Review | Songlines

Palaces

Rating: ★★★

View album and artist details

Album and Artist Details

Artist/band:

Electric Vocuhila

Label:

Capsul Records

June/2020

Electric Vocuhila, a French quartet founded ten years ago in Berlin as part of a musicians’ co-operative, display an impressive mastery of various African styles and of their instruments in their fourth album, Palaces. From drummer Etienne Ziemniak's rhythms that always push you forwards to bandleader Maxime Bobo's interlocking, jig-sawing saxophone and keyboard playing, they take a unique, punk-like approach to a cocktail of African musics. These styles include Congolese sebene, Zimbabwean sungura, and tsapiky, which is a genre of Malagasy music played at funerals and other solemn occasions, yet its style is very uplifting, as heard here.

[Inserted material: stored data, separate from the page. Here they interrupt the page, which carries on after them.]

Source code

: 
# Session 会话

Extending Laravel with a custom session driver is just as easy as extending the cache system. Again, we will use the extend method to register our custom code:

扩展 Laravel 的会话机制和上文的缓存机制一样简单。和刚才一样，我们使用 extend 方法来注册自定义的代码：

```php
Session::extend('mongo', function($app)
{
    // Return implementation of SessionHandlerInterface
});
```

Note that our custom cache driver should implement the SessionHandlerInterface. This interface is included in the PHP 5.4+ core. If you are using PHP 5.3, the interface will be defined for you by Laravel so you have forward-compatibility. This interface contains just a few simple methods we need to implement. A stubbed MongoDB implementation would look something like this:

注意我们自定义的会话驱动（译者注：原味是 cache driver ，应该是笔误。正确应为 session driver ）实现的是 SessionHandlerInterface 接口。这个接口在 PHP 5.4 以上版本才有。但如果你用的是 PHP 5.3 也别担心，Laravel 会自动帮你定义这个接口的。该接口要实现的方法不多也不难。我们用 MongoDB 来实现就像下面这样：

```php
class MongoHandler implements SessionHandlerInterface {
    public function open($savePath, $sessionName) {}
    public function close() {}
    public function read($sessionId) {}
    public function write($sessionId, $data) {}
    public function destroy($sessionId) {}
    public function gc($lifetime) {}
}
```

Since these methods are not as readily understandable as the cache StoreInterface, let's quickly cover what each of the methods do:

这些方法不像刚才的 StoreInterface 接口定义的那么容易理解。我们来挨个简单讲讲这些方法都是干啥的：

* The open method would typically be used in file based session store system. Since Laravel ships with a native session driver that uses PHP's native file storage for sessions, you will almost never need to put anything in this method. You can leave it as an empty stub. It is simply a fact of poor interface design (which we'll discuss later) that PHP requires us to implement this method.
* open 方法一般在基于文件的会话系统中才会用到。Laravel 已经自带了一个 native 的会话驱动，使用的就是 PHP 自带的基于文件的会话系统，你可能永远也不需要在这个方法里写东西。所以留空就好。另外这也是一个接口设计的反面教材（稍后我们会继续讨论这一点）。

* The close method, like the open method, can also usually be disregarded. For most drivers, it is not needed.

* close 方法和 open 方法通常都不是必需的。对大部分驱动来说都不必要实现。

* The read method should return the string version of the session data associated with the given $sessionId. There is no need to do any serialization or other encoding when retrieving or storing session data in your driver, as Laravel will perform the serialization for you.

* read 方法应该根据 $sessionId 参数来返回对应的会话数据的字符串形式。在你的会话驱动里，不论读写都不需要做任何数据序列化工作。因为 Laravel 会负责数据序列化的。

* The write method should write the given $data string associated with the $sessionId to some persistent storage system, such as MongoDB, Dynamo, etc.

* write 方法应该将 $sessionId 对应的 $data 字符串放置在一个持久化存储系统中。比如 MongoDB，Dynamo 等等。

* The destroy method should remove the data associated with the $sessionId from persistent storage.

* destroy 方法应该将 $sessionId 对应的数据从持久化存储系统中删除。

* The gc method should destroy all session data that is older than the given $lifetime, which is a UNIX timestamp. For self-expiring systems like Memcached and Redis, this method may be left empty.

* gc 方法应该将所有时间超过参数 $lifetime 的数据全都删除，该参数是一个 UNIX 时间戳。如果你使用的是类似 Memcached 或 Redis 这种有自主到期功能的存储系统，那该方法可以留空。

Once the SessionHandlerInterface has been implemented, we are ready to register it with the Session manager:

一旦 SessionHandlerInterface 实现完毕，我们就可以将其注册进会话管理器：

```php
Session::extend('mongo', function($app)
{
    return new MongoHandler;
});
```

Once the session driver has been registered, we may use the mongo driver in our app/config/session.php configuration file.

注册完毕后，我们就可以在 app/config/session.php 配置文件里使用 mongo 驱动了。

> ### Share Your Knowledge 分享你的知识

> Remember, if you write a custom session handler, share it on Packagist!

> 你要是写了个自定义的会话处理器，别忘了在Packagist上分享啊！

The raw, punk-like feel to Palaces can be heard best in tracks such as ‘Paulette’, through the combination of analogue organ effects on Bobo's keyboard and guitarist Boris Rosenfeld's fuzzy licks. Throughout most tracks runs a danceable, hypnotic groove, which is ideal for a happy, sunny escape from these uncertain times. One slower piece on the album, ‘Tsatsaka’, provides a counterpoint to this dance-craze. With the absence of Ziemniak's frenetic drumming, it breaks things up and adds some dynamism to a record that otherwise would have felt a bit one-dimensional. A good pick-me-up of a record, which is needed now, more than ever.